Capi sitting on a beach petting a dog
Capi with the family’s Gordon setter, Pam, a regular member of the Caprice’s crew.

“Say, you remember dat night your dog stayed in de water all night? Well, de next night dat cougar got my old billy-​goat on dat little island where I keep ’im.” He pointed to a small island not very far from where we stood. He had heard the old goat bleating or screaming at about four in the morning, and knew that something was wrong. He grabbed his gun; ran down to the float and rowed across. There was a great round boulder on the beach, and he could see the head and shoulders of the goat sticking out on one side. The goat was lying on the ground and he thought it might have broken its leg, for it kept making this awful noise. He stepped out of the boat and started towards it—then turned back and picked up his gun.

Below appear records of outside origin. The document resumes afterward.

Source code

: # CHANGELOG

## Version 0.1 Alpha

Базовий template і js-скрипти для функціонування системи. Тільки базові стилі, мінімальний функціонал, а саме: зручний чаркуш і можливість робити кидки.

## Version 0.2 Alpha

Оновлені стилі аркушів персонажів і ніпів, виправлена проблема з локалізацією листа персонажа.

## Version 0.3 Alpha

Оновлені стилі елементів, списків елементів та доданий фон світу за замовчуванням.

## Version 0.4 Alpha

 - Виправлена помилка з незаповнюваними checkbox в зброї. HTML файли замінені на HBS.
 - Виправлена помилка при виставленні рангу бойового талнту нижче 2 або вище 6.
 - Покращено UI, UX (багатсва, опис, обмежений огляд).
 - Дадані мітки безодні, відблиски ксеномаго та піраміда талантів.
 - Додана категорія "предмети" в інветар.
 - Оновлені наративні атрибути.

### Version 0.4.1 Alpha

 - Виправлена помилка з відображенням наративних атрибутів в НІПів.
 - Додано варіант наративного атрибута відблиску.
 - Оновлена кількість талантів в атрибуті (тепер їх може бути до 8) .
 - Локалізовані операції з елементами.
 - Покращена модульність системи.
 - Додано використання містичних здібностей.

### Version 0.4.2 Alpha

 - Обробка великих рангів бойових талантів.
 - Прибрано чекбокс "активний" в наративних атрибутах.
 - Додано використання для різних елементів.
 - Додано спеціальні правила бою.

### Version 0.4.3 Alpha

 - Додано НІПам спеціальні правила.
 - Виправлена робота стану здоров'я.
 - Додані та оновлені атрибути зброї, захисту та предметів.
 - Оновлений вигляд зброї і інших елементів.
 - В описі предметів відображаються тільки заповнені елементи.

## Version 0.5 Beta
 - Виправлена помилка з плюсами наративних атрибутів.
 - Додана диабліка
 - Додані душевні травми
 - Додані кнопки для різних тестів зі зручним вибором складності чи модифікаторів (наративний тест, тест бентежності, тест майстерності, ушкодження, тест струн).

“Atter dat dog of yours I weren’t taking no chances,” he said. He skirted out and around the boulder . . . There, hanging on to the hind-​end of the goat, was a full-​sized cougar.

“I got ’im first shot—between de eyes . . . den I ’ad to shoot de goat.”

We followed him up to the woodshed, where he had the skin pegged out on the wall. It was a big one, eight or nine feet long. Pam gave one sniff at it and slunk back to the boat.

“See!” said Phil, “dat ain’t no bear-​acting!”

I realized it wasn’t—Pam barks hysterically when she runs from a bear.

“Don’t you let dos kids of your sleep on shore wid de dog at night—ever. De cougar would be atter de dog, but de kids might get hurt too.”

Nothing would have induced any of them to sleep on shore again, with or without the dog—after seeing that skin.